April Chan is the Vertical Video Lead at ABC News, heading up a team that specialises in making news accessible to younger audiences on platforms such as TikTok, Instagram and YouTube. With more than 10 years of media experience across news and specialist teams, April has spent most of her career trying to understand how news works best in the ever-evolving world of social media.

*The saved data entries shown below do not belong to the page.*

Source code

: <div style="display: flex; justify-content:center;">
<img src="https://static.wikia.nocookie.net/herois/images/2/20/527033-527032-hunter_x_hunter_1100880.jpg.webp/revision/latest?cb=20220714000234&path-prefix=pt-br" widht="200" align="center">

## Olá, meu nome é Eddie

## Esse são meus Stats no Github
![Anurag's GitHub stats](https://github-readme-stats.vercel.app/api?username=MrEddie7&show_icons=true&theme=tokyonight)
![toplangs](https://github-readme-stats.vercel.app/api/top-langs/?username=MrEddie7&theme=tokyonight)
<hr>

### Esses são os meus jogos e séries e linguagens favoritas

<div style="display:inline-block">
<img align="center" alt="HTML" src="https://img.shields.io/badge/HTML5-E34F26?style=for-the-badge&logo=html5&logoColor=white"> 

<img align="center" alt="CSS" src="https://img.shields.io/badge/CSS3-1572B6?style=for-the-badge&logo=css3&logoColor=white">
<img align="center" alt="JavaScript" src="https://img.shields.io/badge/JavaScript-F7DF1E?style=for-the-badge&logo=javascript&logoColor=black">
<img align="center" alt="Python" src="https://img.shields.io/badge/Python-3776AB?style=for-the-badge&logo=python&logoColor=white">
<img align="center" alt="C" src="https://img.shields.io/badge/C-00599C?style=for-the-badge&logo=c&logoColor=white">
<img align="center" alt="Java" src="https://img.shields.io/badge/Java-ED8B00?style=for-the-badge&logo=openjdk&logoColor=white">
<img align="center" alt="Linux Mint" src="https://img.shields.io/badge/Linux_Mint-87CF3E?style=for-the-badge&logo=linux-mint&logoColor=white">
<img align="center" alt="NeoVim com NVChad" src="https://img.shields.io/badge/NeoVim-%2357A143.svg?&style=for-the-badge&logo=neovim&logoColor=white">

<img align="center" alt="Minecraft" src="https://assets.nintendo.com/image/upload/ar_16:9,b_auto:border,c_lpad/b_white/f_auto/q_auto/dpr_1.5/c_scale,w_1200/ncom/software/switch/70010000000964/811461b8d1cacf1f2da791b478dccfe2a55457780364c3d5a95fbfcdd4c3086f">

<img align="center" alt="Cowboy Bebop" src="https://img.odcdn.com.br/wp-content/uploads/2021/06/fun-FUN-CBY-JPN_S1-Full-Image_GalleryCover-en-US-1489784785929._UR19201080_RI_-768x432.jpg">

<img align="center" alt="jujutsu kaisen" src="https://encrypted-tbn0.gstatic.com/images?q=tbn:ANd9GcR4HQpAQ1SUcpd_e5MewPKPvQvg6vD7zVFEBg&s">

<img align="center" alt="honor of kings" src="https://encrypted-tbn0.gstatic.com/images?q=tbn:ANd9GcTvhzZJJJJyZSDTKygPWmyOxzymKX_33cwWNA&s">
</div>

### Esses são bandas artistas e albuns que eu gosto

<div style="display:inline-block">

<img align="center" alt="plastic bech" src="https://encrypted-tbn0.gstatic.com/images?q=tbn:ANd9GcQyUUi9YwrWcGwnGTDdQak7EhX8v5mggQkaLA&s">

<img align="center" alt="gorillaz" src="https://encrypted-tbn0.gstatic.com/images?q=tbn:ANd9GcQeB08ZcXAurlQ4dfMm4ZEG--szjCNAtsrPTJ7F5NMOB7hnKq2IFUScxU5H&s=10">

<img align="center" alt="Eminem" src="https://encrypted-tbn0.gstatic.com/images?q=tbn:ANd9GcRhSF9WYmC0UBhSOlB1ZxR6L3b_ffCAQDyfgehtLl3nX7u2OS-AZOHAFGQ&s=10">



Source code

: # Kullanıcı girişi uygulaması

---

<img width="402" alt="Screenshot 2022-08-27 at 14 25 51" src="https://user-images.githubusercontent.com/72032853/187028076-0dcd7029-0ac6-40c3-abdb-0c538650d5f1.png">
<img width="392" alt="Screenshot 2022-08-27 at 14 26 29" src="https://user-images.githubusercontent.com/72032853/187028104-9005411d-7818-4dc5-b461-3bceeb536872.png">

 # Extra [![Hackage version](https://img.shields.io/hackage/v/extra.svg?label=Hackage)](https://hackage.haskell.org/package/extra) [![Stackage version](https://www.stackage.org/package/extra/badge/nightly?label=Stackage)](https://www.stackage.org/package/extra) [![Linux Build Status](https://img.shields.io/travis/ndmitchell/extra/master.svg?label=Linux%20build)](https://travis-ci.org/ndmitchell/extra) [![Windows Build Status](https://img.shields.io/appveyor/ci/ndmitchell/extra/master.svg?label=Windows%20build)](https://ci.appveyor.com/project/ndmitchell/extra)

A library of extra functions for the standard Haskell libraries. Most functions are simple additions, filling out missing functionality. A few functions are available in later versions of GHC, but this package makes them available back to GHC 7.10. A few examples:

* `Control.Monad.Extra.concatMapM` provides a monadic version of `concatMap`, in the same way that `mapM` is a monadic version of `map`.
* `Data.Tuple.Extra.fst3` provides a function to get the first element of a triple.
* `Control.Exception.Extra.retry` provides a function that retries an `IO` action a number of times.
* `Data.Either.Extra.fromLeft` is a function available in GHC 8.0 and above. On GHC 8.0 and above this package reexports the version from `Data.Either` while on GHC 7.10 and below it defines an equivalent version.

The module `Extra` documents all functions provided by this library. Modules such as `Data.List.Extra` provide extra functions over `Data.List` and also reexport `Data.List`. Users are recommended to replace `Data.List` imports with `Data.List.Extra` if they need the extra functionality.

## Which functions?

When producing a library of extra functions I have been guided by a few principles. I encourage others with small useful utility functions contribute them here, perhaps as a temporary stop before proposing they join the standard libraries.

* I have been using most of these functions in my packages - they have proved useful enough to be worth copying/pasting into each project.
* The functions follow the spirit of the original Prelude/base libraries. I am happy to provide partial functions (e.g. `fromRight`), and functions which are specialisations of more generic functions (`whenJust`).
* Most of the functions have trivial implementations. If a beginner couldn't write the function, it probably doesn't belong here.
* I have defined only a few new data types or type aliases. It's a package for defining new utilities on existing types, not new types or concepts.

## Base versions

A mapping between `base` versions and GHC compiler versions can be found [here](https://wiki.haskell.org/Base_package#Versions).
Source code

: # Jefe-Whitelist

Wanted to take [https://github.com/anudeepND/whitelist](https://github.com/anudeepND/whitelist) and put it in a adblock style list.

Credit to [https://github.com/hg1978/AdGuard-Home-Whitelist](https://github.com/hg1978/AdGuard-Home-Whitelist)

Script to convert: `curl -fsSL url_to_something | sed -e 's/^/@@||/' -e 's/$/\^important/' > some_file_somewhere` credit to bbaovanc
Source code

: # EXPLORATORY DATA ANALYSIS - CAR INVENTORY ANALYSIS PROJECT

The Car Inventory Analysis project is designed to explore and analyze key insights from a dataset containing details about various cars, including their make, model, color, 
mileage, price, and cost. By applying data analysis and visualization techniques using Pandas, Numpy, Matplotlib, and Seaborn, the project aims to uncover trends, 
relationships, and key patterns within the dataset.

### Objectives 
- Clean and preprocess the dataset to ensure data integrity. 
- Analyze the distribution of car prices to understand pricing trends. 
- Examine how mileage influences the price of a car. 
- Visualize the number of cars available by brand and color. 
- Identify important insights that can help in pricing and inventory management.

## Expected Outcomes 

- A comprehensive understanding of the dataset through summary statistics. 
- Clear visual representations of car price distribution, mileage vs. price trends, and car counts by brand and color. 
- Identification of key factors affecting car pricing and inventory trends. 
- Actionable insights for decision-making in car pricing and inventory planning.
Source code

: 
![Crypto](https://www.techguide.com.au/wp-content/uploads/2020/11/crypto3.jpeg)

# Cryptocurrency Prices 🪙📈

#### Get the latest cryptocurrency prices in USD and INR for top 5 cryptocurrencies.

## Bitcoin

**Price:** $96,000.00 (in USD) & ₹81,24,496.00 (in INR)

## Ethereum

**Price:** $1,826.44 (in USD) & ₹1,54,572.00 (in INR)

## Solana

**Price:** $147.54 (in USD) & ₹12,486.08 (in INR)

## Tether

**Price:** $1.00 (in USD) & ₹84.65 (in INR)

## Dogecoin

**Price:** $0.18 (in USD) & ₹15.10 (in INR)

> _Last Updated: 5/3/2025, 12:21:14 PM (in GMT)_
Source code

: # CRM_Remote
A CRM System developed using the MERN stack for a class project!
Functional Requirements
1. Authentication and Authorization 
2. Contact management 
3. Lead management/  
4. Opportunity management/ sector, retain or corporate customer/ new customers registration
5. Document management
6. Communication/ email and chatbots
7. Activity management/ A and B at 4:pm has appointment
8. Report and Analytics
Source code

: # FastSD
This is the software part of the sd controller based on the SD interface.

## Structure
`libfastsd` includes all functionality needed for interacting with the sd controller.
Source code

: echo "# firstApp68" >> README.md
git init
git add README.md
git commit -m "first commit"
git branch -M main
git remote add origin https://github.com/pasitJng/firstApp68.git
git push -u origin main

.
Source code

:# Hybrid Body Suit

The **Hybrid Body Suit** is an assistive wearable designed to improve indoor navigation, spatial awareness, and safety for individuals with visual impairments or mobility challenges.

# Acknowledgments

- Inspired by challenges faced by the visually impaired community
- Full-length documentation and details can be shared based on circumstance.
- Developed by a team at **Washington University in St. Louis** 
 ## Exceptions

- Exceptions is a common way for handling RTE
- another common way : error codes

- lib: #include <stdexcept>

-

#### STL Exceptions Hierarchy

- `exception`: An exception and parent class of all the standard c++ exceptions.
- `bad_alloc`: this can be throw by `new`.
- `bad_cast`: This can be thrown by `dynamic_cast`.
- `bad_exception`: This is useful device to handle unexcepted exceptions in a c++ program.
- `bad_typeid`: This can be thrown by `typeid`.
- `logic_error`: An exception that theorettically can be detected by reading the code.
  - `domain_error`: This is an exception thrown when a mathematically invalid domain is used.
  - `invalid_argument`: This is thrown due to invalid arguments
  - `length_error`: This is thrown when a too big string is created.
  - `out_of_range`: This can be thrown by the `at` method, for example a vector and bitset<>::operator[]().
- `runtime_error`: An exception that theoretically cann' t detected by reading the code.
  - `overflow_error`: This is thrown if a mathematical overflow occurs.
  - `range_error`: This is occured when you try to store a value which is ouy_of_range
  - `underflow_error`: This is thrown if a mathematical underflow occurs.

Q1. What’s been your best career move?

 

Just moving around, getting a feel for different parts of the media, has been great. I’ve spent time in digital news, TV, in a specialist team away from the daily grind, and now in social media. If I feel like I'm not challenged anymore, I get a bit bored and start looking for another position. It’s really informed my current role – knowing how different teams work, the jargon they use, how their stories are structured. It helps me develop better professional relationships as well. I'm now in my 11th year at the ABC. I landed an ABC internship in the third year of my Bachelor of Journalism degree and started working as a casual on the digital news desk in my last semester. We were quite a small team, so I was given a lot of responsibility early on.

 

Q2. What would you do differently, given your time over?

 

I’d push the imposter syndrome aside and just go for it. I’d apply for different roles a bit earlier. As a young journo, I was just focused on staying at the news desk and getting more experience. I was a bit scared to leave. I didn't think I had enough experience to apply for some roles, which I'm sure was fair in some cases, but just putting my name out there would have been good. Still, I’m pretty happy with where I am.

 

Q3. Do you have a professional hero?

 

I don't have one hero per se. I’ve been lucky, especially in my earlier years on the news desk, to have been surrounded by so many strong female colleagues who were gung-ho about advocating for themselves. We were a close-knit team; we did a lot of shift work and working those weird hours bonds people. I'm more reclusive and not very confident but seeing them push for themselves, and getting what they pushed for, has motivated me to go for jobs. When I started, it was quite male dominated, but there are more females in leadership roles now, and I'm lucky to have a female boss. You just feel more comfortable. There’s an understanding of your experience in the media – and it’s different, depending on whether you're male or female. As a CALD (culturally and linguistically diverse) person, there's an extra layer of difference.

 

Q4. What will the media look like in 10 years’ time?

 

It's an interesting question because my role didn't even exist two years ago. It’s a new way forward for the ABC. We often joke in my team, because we make vertical videos for TikTok and Instagram and elsewhere, that “If circle videos are the new thing in five years’ time, then that's what we'll make – we’ll just go with the flow”. It’s hard to predict, because who would have known vertical videos would be such a big thing when even five years ago it was all horizontal, all for YouTube? I hope the media will just keep reinventing itself and seek the audience where they are. I also hope there’ll be more gender diversity, people of colour, people with disability. When I started, I was the only Asian person on my entire floor. Culturally, it was hard. I felt like I had to work more to blend in. In 10 years, I hope the media will be more reflective of the people we’re meant to be informing and reporting on. I hope I see more people like me in the office and on my screens.

 

Q5. What changes have you noticed in social media?

 

My team launched ABC on TikTok at the end of 2022 and that was probably a few years late. After a year-and-a-half, we're at 450,000 followers and hoping to reach 600,000 by the end of this year. We've got a million on Instagram. Part of our mission has been training teams to make vertical video – because they need to figure out how to survive in 10 or 20 years’ time, when the people who do watch their shows on broadcast aren’t around anymore. When I started in social media eight or nine years ago, we were so focused on Facebook and Twitter; bringing people back to owned platforms. But we’re increasingly treating social media as its own platform, going to people where they are, rather than trying to bring them back to our website. When I started, social was such an afterthought. Now people are looping us in during the commissioning stage. It just ends up being a better product because you're not trying to fit a TV program into social, you're actually filming on your phone – because that's what everyone films on for social. Also, the presenting style is so different. We focus on getting rid of that reporter voice that everyone uses on TV and radio because on social, it's a turn-off. When I go on leave for a few months and come back, so much has changed, I'm struggling to keep up. You can never feel like you’ve fully grasped it because there's always more to learn. It's constantly changing.